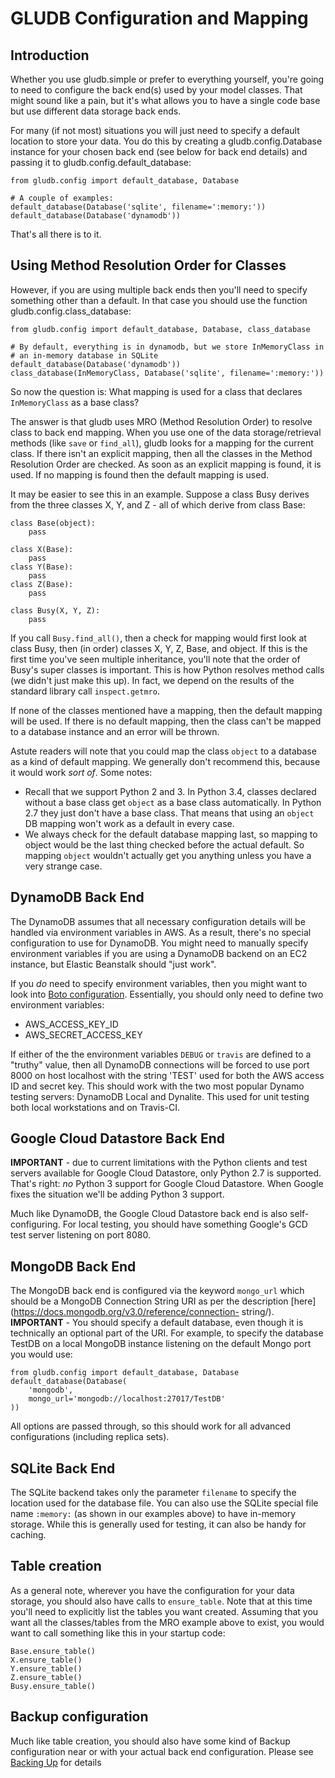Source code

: # GLUDB Configuration and Mapping

## Introduction

Whether you use gludb.simple or prefer to everything yourself, you're going to
need to configure the back end(s) used by your model classes. That might sound
like a pain, but it's what allows you to have a single code base but use
different data storage back ends.

For many (if not most) situations you will just need to specify a default
location to store your data. You do this by creating a gludb.config.Database
instance for your chosen back end (see below for back end details) and passing
it to gludb.config.default_database:

    from gludb.config import default_database, Database

    # A couple of examples:
    default_database(Database('sqlite', filename=':memory:'))
    default_database(Database('dynamodb'))

That's all there is to it.

## Using Method Resolution Order for Classes

However, if you are using multiple back ends then you'll need to specify
something other than a default. In that case you should use the function
gludb.config.class_database:

    from gludb.config import default_database, Database, class_database

    # By default, everything is in dynamodb, but we store InMemoryClass in
    # an in-memory database in SQLite
    default_database(Database('dynamodb'))
    class_database(InMemoryClass, Database('sqlite', filename=':memory:'))

So now the question is: What mapping is used for a class that declares
`InMemoryClass` as a base class?

The answer is that gludb uses MRO (Method Resolution Order) to resolve class
to back end mapping. When you use one of the data storage/retrieval methods
(like `save` or `find_all`), gludb looks for a mapping for the current class.
If there isn't an explicit mapping, then all the classes in the Method
Resolution Order are checked. As soon as an explicit mapping is found, it is
used. If no mapping is found then the default mapping is used.

It may be easier to see this in an example. Suppose a class Busy derives from
the three classes X, Y, and Z - all of which derive from class Base:

    class Base(object):
        pass

    class X(Base):
        pass
    class Y(Base):
        pass
    class Z(Base):
        pass

    class Busy(X, Y, Z):
        pass

If you call `Busy.find_all()`, then a check for mapping would first look at
class Busy, then (in order) classes X, Y, Z, Base, and object. If this is the
first time you've seen multiple inheritance, you'll note that the order of
Busy's super classes is important. This is how Python resolves method calls
(we didn't just make this up). In fact, we depend on the results of the
standard library call `inspect.getmro`.

If none of the classes mentioned have a mapping, then the default mapping will
be used. If there is no default mapping, then the class can't be mapped to a
database instance and an error will be thrown.

Astute readers will note that you could map the class `object` to a database
as a kind of default mapping. We generally don't recommend this, because it
would work *sort of*. Some notes:

* Recall that we support Python 2 and 3. In Python 3.4, classes declared
  without a base class get `object` as a base class automatically. In Python
  2.7 they just don't have a base class. That means that using an `object`
  DB mapping won't work as a default in every case.
* We always check for the default database mapping last, so mapping to object
  would be the last thing checked before the actual default. So mapping `object`
  wouldn't actually get you anything unless you have a very strange case.

## DynamoDB Back End

The DynamoDB assumes that all necessary configuration details will be handled
via environment variables in AWS. As a result, there's no special configuration
to use for DynamoDB. You might need to manually specify environment variables
if you are using a DynamoDB backend on an EC2 instance, but Elastic Beanstalk
should "just work".

If you *do* need to specify environment variables, then you might want to look
into [Boto configuration](http://boto.readthedocs.org/en/latest/boto_config_tut.html).
Essentially, you should only need to define two environment variables:

* AWS_ACCESS_KEY_ID
* AWS_SECRET_ACCESS_KEY

If either of the the environment variables `DEBUG` or `travis` are defined to
a "truthy" value, then all DynamoDB connections will be forced to use port
8000 on host localhost with the string 'TEST' used for both the AWS access ID
and secret key. This should work with the two most popular Dynamo testing
servers: DynamoDB Local and Dynalite. This used for unit testing both local
workstations and on Travis-CI.

## Google Cloud Datastore Back End

__IMPORTANT__ - due to current limitations with the Python clients and test
servers available for Google Cloud Datastore, only Python 2.7 is supported.
That's right: _no_ Python 3 support for Google Cloud Datastore. When Google
fixes the situation we'll be adding Python 3 support.

Much like DynamoDB, the Google Cloud Datastore back end is also self-
configuring. For local testing, you should have something Google's GCD test
server listening on port 8080.


## MongoDB Back End

The MongoDB back end is configured via the keyword `mongo_url` which should be
a MongoDB Connection String URI as per the description
[here](https://docs.mongodb.org/v3.0/reference/connection- string/).
__IMPORTANT__ -  You should specify a default database, even though it is
technically an optional part of the URI. For example, to specify the database
TestDB on a local MongoDB instance listening on the default Mongo port you
would use:

    from gludb.config import default_database, Database
    default_database(Database(
        'mongodb',
        mongo_url='mongodb://localhost:27017/TestDB'
    ))

All options are passed through, so this should work for all advanced
configurations (including replica sets).

## SQLite Back End

The SQLite backend takes only the parameter `filename` to specify the location
used for the database file. You can also use the SQLite special file name
`:memory:` (as shown in our examples above) to have in-memory storage. While
this is generally used for testing, it can also be handy for caching.

## Table creation

As a general note, wherever you have the configuration for your data storage,
you should also have calls to `ensure_table`. Note that at this time you'll
need to explicitly list the tables you want created. Assuming that you want
all the classes/tables from the MRO example above to exist, you would want to
call something like this in your startup code:

    Base.ensure_table()
    X.ensure_table()
    Y.ensure_table()
    Z.ensure_table()
    Busy.ensure_table()

## Backup configuration

Much like table creation, you should also have some kind of Backup
configuration near or with your actual back end configuration. Please see
[Backing Up](backups.md) for details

::::

Aim of the task: Pictures are to be left out. Otherwise, copy the material above exactly.

Response for this exercise:
Source code

: # GLUDB Configuration and Mapping

## Introduction

Whether you use gludb.simple or prefer to everything yourself, you're going to
need to configure the back end(s) used by your model classes. That might sound
like a pain, but it's what allows you to have a single code base but use
different data storage back ends.

For many (if not most) situations you will just need to specify a default
location to store your data. You do this by creating a gludb.config.Database
instance for your chosen back end (see below for back end details) and passing
it to gludb.config.default_database:

    from gludb.config import default_database, Database

    # A couple of examples:
    default_database(Database('sqlite', filename=':memory:'))
    default_database(Database('dynamodb'))

That's all there is to it.

## Using Method Resolution Order for Classes

However, if you are using multiple back ends then you'll need to specify
something other than a default. In that case you should use the function
gludb.config.class_database:

    from gludb.config import default_database, Database, class_database

    # By default, everything is in dynamodb, but we store InMemoryClass in
    # an in-memory database in SQLite
    default_database(Database('dynamodb'))
    class_database(InMemoryClass, Database('sqlite', filename=':memory:'))

So now the question is: What mapping is used for a class that declares
`InMemoryClass` as a base class?

The answer is that gludb uses MRO (Method Resolution Order) to resolve class
to back end mapping. When you use one of the data storage/retrieval methods
(like `save` or `find_all`), gludb looks for a mapping for the current class.
If there isn't an explicit mapping, then all the classes in the Method
Resolution Order are checked. As soon as an explicit mapping is found, it is
used. If no mapping is found then the default mapping is used.

It may be easier to see this in an example. Suppose a class Busy derives from
the three classes X, Y, and Z - all of which derive from class Base:

    class Base(object):
        pass

    class X(Base):
        pass
    class Y(Base):
        pass
    class Z(Base):
        pass

    class Busy(X, Y, Z):
        pass

If you call `Busy.find_all()`, then a check for mapping would first look at
class Busy, then (in order) classes X, Y, Z, Base, and object. If this is the
first time you've seen multiple inheritance, you'll note that the order of
Busy's super classes is important. This is how Python resolves method calls
(we didn't just make this up). In fact, we depend on the results of the
standard library call `inspect.getmro`.

If none of the classes mentioned have a mapping, then the default mapping will
be used. If there is no default mapping, then the class can't be mapped to a
database instance and an error will be thrown.

Astute readers will note that you could map the class `object` to a database
as a kind of default mapping. We generally don't recommend this, because it
would work *sort of*. Some notes:

* Recall that we support Python 2 and 3. In Python 3.4, classes declared
  without a base class get `object` as a base class automatically. In Python
  2.7 they just don't have a base class. That means that using an `object`
  DB mapping won't work as a default in every case.
* We always check for the default database mapping last, so mapping to object
  would be the last thing checked before the actual default. So mapping `object`
  wouldn't actually get you anything unless you have a very strange case.

## DynamoDB Back End

The DynamoDB assumes that all necessary configuration details will be handled
via environment variables in AWS. As a result, there's no special configuration
to use for DynamoDB. You might need to manually specify environment variables
if you are using a DynamoDB backend on an EC2 instance, but Elastic Beanstalk
should "just work".

If you *do* need to specify environment variables, then you might want to look
into [Boto configuration](http://boto.readthedocs.org/en/latest/boto_config_tut.html).
Essentially, you should only need to define two environment variables:

* AWS_ACCESS_KEY_ID
* AWS_SECRET_ACCESS_KEY

If either of the the environment variables `DEBUG` or `travis` are defined to
a "truthy" value, then all DynamoDB connections will be forced to use port
8000 on host localhost with the string 'TEST' used for both the AWS access ID
and secret key. This should work with the two most popular Dynamo testing
servers: DynamoDB Local and Dynalite. This used for unit testing both local
workstations and on Travis-CI.

## Google Cloud Datastore Back End

__IMPORTANT__ - due to current limitations with the Python clients and test
servers available for Google Cloud Datastore, only Python 2.7 is supported.
That's right: _no_ Python 3 support for Google Cloud Datastore. When Google
fixes the situation we'll be adding Python 3 support.

Much like DynamoDB, the Google Cloud Datastore back end is also self-
configuring. For local testing, you should have something Google's GCD test
server listening on port 8080.


## MongoDB Back End

The MongoDB back end is configured via the keyword `mongo_url` which should be
a MongoDB Connection String URI as per the description
[here](https://docs.mongodb.org/v3.0/reference/connection- string/).
__IMPORTANT__ -  You should specify a default database, even though it is
technically an optional part of the URI. For example, to specify the database
TestDB on a local MongoDB instance listening on the default Mongo port you
would use:

    from gludb.config import default_database, Database
    default_database(Database(
        'mongodb',
        mongo_url='mongodb://localhost:27017/TestDB'
    ))

All options are passed through, so this should work for all advanced
configurations (including replica sets).

## SQLite Back End

The SQLite backend takes only the parameter `filename` to specify the location
used for the database file. You can also use the SQLite special file name
`:memory:` (as shown in our examples above) to have in-memory storage. While
this is generally used for testing, it can also be handy for caching.

## Table creation

As a general note, wherever you have the configuration for your data storage,
you should also have calls to `ensure_table`. Note that at this time you'll
need to explicitly list the tables you want created. Assuming that you want
all the classes/tables from the MRO example above to exist, you would want to
call something like this in your startup code:

    Base.ensure_table()
    X.ensure_table()
    Y.ensure_table()
    Z.ensure_table()
    Busy.ensure_table()

## Backup configuration

Much like table creation, you should also have some kind of Backup
configuration near or with your actual back end configuration. Please see
[Backing Up](backups.md) for details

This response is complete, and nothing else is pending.